Desa Lambaro Angan terletak di kecamatan Darussalam,
Kabupaten Aceh Besar, Provonsi Aceh. Desa ini dengan jarak 4 KM dari pusat
kecamatan. Desa ini dikenal dengan sosial yang masih sangat kental dan
keakraban sesama warga bahkan dengan kampung tetangga sangat dijaga.
1. Keindahan Bukit Cot
Ma A
Di desa ini juga terdapat bukit yang disebut dengan “Cot Ma A”. Keindahan yang luar biasa
seakan seperti permandani yang terlerai di istana raja. Begitulah yang dapat
kita saksikan dari atas bukit Cot Ma A.
Dari atas bukit kita dapat meilihat tanaman padi yang
tumbuh subur, hamparan sawah yang luas akan terlihat berbaris rapi dan memanjakan
mata. Selain hamparan padi, kita dapat melihat deretan pohon asam jawa yang
terletak di bukit dengan usianya mungkin sudah dari jaman Belanda dulu.
Sebagai desa yang terletak jauh dari pusat ibu kota,
mayoritas penduduknya bermata pencaharian sebagai petani menyebabkan kehidupan
masyarakatnya masih relatif sederhana. kesederhanaan itu terlihat dari
kebiasaan yang masih sering dilakukan seperti “kenduri Tgk. Pu’uk”, “kenduri
blang”, “woet kanji” (buat kolak).
2. Kenduri Tgk. Pu’uk
Kenduri Tgk Pu’uk merupakan salah satu kegiatan adat
masyarakat Lambaro Angan, yang dilaksanakan setiap tahun disaat masyarakat hendak memulai turun
membajak sawah.
Maka sebelum pembajakan para petani melakukan kenduri Tgk Pu’uk sebagai pertanda
syukur kepada Allah Swt.
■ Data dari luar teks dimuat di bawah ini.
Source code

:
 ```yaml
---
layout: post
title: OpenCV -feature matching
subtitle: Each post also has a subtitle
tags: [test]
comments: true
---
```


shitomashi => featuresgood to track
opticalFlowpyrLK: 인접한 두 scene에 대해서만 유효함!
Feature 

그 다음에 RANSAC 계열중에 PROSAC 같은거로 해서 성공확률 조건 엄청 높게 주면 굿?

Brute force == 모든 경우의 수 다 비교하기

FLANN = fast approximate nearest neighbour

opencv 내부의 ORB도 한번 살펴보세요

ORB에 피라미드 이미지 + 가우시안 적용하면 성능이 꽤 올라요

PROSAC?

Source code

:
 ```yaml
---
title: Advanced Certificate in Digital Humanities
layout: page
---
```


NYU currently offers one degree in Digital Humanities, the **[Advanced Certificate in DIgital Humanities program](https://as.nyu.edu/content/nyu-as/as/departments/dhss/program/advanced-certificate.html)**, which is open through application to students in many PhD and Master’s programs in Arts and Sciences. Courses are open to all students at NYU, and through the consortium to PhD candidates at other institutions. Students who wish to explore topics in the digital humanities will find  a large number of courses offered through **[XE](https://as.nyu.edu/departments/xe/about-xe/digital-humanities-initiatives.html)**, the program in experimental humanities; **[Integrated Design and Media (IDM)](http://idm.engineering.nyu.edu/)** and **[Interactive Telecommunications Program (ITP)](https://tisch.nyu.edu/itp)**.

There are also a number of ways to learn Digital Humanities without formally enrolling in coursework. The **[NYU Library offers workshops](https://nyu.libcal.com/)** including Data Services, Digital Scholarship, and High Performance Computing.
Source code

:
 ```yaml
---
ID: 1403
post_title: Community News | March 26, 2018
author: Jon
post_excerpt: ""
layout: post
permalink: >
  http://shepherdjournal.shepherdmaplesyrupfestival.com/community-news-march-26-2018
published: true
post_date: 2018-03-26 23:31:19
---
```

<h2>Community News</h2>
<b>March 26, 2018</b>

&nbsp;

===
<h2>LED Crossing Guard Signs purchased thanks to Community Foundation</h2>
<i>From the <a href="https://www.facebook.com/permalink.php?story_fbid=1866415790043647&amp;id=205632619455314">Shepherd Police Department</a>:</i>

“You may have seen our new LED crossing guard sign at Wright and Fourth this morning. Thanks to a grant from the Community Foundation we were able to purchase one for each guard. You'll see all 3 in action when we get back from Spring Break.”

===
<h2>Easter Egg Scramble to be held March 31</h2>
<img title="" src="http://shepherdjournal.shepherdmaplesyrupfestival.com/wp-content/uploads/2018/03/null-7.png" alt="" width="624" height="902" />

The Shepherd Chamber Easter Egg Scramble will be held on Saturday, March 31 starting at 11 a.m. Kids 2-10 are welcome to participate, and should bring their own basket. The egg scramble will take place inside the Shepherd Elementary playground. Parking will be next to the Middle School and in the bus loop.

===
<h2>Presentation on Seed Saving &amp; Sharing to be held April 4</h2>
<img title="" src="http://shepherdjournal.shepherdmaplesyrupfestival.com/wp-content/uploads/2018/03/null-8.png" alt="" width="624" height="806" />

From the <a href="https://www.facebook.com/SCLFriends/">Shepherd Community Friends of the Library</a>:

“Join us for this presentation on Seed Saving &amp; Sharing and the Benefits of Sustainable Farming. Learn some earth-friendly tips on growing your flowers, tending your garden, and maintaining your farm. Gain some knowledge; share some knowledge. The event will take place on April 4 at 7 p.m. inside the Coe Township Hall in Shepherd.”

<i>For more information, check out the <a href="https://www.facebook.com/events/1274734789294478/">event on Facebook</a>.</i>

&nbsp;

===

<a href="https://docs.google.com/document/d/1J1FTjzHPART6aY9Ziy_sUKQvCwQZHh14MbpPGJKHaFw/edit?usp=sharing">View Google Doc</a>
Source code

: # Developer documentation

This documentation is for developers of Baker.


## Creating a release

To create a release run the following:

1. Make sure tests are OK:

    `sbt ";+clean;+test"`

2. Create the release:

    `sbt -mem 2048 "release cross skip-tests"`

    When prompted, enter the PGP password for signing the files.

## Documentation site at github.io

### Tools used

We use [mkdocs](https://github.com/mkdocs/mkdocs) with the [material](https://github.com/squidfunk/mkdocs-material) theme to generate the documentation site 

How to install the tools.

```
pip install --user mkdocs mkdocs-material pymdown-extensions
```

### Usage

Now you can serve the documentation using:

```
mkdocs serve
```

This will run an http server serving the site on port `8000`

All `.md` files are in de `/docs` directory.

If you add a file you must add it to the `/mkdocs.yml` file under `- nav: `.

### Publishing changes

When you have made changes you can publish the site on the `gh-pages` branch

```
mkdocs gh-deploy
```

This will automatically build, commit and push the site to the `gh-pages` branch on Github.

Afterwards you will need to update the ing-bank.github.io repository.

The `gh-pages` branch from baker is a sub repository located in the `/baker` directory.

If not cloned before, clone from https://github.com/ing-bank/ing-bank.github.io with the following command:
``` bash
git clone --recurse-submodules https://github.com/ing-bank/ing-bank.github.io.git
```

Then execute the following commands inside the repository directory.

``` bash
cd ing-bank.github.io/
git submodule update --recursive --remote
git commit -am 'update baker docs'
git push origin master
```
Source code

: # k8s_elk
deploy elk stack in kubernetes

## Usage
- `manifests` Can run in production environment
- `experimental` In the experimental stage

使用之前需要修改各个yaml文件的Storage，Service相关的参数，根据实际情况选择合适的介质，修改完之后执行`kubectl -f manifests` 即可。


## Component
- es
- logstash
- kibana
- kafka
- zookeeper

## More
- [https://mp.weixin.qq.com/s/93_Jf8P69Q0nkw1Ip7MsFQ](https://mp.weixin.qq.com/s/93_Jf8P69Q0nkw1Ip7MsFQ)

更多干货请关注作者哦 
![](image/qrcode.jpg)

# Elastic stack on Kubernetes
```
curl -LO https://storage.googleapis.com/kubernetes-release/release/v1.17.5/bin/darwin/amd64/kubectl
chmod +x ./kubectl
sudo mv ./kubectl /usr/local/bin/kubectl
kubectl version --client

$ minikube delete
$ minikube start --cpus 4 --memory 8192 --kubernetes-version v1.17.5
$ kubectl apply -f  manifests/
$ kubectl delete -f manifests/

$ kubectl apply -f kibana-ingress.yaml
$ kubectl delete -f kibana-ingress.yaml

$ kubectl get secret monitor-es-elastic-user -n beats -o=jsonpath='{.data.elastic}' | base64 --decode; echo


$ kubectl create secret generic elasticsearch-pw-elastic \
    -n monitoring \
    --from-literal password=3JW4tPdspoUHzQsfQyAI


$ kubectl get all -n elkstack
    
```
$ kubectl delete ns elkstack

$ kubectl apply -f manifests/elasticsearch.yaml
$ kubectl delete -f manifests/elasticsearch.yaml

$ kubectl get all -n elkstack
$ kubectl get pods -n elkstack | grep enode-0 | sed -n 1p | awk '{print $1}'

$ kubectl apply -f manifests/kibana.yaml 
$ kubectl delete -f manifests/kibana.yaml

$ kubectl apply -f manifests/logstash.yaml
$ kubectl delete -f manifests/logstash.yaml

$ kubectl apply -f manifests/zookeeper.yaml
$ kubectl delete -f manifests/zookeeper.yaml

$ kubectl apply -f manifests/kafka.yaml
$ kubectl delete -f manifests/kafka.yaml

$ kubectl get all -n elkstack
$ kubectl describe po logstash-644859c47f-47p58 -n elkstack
Masyarakat membawa makanan mentah dan masak bersama
disana. Setelah makanan dihidangkan, mereka duduk berkumpul laksana seperti bulatan
lingkaran disamping makam Tgk Di Pu’uk
untuk doa bersama yang dipimpim oleh Imum Chiek gampong.
Selesai doa baru mereka melakukan makan bersama. Nasi
yang berbungkus daun pisang terasa sangat maknyus dipadu dengan lauk ayam
kampung atau bebek, yang berbumbu khas Aceh.
3. Kenduri Blang
Selain kenduri Tgk
Pu’uk juga ada kenduri Blang.
Kenduri ini dilaksanakan ketika padi sudah tumbuh subur nan hijau. Setiap
keluarga petani memasak didekat persawahan masing-masing dan mengundang
beberapa saudara atau kerabatnya.
Mereka melakukan makan bersama disana. setiap keluarga
mewakili satu orang laki-laki untuk membawa sedikit masakannya ke balee blang. Di balee blang sudah ada panitia yang menerima dan mengatur
rantangan yang dibawa.
Selain warga kampung juga ada di undang beberapa orang
dari kantor camat, polsek dan juga dari kantor pertanian. Acara ini biasanya
dilakukan pada siang hari dengan di awali doa bersama dan diakhiri dengan makan
bersama.
Walaupun masakan yang dihidangkan sangat sederhana,
tetapi kenikmatannya terasa sangat luar biasa. Terdengar senda gurau sesekali
sambil mengunyah paha bebek yang lezat menggambarkan kebahagian si petani yang
luar biasa.
Perkampungan memang identik dikenal banyak melakukan
acara kenduri. Ini semua terjadi karena sosial yang masih sangat tinggi.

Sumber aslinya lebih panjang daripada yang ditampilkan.